各研究は「戦略的情報通信研究開発推進制度(SCOPE)」を用いて展開している。
公立はこだて未来大は「小型漁船群による海洋センシングとユビキタス漁業支援に関する研究開発」について発表。漁業者が主体となった資源管理型漁業への移行を目指し、リアルタイムで水産資源量を分析できる海洋センシング技術や、ユビキタス漁業支援技術の中間成果を説明した。
第3世代と呼ばれるモバイルネットワークの3G、クラウドサーバー、センサーネットワーク、仮想潮流計などで、現況のデータ収集と、漁業者間の情報共有化を促進。ユビキタス化に向け、デジタル漁業日誌と資源評価アルゴリズムを開発した。
漁業者がタブレット型パソコンで簡単に漁獲密度や海洋情報などを把握できる。群れセンシングによる情報の可視化で、漁獲可能量や漁期などの決定指標、安定操業、安定経営などを促す。
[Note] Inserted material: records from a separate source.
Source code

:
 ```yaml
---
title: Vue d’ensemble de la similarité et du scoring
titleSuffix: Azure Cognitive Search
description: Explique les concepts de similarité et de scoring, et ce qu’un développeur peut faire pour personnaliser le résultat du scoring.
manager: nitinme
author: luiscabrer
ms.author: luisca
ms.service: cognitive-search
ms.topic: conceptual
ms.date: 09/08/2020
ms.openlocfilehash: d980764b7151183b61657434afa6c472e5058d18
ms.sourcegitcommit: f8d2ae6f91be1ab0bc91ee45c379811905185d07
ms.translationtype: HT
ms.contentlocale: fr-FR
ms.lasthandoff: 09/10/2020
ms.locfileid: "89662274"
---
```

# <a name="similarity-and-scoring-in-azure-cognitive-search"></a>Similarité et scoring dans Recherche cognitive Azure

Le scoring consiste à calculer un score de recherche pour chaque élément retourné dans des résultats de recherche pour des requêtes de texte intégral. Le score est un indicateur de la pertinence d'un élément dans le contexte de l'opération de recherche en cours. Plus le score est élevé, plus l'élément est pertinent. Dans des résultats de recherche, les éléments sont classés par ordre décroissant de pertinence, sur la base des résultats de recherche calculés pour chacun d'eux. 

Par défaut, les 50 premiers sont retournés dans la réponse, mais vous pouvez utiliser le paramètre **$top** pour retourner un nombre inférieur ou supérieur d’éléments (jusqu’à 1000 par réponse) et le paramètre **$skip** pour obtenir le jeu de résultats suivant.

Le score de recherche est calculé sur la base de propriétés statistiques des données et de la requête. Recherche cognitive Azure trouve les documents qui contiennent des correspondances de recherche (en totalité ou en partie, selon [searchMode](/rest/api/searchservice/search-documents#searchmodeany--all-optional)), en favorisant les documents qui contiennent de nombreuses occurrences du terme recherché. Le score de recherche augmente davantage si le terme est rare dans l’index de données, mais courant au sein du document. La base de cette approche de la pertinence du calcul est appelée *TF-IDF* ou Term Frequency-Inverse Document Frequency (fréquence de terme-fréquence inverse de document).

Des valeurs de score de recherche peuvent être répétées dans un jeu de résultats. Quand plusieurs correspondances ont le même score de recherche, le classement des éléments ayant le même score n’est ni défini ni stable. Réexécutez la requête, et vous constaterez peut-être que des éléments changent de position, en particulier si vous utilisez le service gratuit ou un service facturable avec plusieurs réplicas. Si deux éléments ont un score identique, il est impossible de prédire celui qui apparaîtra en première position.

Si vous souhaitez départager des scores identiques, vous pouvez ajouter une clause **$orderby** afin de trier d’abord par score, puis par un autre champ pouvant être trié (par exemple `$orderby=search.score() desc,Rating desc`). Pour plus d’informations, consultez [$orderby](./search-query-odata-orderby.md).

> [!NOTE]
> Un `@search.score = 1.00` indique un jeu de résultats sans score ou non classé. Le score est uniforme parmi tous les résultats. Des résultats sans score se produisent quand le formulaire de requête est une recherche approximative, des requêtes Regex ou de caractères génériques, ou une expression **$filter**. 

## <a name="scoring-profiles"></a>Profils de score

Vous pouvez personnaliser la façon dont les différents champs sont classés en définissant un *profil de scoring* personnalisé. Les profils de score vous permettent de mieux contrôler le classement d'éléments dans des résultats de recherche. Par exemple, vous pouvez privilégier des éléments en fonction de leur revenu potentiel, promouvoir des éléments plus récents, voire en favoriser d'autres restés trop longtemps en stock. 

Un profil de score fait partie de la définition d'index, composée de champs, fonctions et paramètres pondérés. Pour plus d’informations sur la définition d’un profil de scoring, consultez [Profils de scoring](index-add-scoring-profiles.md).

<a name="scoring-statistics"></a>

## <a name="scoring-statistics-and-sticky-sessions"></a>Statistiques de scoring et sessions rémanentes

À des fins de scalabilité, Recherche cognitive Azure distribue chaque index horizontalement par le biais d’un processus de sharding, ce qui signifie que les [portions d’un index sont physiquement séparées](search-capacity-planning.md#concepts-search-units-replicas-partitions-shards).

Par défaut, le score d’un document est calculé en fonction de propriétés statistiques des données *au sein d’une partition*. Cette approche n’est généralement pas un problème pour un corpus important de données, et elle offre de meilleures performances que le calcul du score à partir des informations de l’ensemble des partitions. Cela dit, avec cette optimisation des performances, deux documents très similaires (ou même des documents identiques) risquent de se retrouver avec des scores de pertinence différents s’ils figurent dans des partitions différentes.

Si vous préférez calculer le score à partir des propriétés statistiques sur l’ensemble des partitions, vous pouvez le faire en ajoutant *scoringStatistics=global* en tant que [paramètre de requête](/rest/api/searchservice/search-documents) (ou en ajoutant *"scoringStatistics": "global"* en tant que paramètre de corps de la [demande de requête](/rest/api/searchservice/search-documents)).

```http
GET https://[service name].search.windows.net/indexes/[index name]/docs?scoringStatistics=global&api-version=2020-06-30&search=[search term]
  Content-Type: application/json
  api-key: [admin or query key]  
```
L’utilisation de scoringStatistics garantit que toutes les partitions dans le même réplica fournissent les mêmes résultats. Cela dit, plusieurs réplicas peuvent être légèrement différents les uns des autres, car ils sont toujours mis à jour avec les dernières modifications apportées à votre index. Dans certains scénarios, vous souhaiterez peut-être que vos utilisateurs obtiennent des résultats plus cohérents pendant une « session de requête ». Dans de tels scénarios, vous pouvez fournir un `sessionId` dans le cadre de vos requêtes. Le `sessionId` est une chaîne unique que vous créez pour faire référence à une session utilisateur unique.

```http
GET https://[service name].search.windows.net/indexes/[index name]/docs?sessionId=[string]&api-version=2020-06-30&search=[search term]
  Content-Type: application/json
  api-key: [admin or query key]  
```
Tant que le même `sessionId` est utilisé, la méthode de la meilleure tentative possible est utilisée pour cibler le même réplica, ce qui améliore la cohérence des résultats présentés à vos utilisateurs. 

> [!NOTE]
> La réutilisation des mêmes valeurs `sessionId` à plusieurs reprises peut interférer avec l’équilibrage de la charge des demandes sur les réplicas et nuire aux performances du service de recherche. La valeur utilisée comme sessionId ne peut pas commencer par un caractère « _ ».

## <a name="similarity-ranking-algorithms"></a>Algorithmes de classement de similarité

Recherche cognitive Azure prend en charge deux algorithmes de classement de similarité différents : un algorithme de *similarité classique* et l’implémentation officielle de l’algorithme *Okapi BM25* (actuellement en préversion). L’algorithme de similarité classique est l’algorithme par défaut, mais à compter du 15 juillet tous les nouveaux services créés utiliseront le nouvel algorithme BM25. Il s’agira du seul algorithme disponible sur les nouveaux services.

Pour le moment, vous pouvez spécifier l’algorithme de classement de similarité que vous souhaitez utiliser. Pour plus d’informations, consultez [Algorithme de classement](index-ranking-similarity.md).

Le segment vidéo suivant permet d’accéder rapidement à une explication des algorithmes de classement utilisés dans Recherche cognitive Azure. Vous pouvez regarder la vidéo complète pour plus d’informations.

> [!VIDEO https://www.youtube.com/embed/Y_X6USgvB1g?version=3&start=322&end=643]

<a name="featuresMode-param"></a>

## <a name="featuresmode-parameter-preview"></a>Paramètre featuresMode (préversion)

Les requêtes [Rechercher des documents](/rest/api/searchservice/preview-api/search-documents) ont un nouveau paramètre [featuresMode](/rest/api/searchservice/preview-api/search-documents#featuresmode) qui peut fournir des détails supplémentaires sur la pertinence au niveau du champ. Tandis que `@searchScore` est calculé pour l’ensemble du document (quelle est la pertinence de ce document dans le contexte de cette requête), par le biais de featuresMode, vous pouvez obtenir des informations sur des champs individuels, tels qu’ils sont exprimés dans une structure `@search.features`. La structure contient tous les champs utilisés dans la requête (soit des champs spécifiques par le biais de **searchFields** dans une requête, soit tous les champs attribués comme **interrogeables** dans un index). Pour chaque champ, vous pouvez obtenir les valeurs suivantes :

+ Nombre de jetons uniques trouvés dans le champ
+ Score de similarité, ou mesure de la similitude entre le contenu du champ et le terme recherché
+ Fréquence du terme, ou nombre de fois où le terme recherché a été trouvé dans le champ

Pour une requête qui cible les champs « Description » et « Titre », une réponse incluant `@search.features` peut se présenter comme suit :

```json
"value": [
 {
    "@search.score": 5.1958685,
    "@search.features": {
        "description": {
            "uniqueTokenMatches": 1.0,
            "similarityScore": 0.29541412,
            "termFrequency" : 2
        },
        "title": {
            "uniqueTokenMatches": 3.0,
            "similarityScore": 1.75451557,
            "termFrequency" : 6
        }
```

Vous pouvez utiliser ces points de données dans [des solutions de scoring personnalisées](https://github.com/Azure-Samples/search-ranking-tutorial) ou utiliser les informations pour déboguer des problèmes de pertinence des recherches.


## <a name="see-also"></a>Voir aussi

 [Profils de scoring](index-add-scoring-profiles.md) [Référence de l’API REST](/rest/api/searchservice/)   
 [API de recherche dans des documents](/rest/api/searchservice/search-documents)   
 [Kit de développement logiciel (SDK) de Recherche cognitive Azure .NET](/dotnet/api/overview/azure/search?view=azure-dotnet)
釧路根室圏産業技術振興センター、釧路工専は「山岳地域(登山道)におけるAR(拡張現実)を用いたスマートフォンフル活用のためのGPS・Wi―Fi通信環境の研究開発」を報告した。
スマートフォンなどのアプリケーションに代表されるAR技術を活用したほか、太陽電池パネルからの電源供給で長距離無線LANネットワークを構築。準天頂衛生「みちびき」からの高精度測位情報を利用し、山岳・登山道での自然環境をモニタリングした上で、観光振興や環境・防災対策のモデルとする。
共有化する情報は、自然歩道の付近の温度、湿度、視界、各情報の取得場所・時間などで、データはネットワーク内に設置したサーバーで数分間隔で蓄積できる。山間部では各要所ごと、自然舗道では一定間隔でアクセスポイントを設け、センサー類を200―300mおきに置く。雌阿寒岳で実証した結果、登山道中腹までの樹林帯では、数百m間隔での通信を確認できた。
旭川高専は、工学院大、コンピュータービジネス(本社・旭川)、北総研と連携した「寒冷地におけるヒートポンプ暖房制御システムの研究開発」を紹介した。
太陽光が降り注ぐ昼間、エアコン暖房のオーバーヒート(暖め過ぎ)を防ぐ、ICTによる制御システムで、情報収集、表示端末としてセンサー用マイコン、暖房制御用マイコンを開発したほか、データー集約サーバを構築。さらに気温情報の収集や予測技術の開発に向け、地域性を反映した手法や外気温予測手法を検討し、各家庭での目標パターン適応処理技術を作る。
12年度には、これまで開発した各種センサーやモジュールの組み合わせを研究。センサーとセンサー用マイコンの通信は無線化し、設置の自由性を高める考えだ。また暖房制御精度の評価方法を確立し、その評価も課題とする。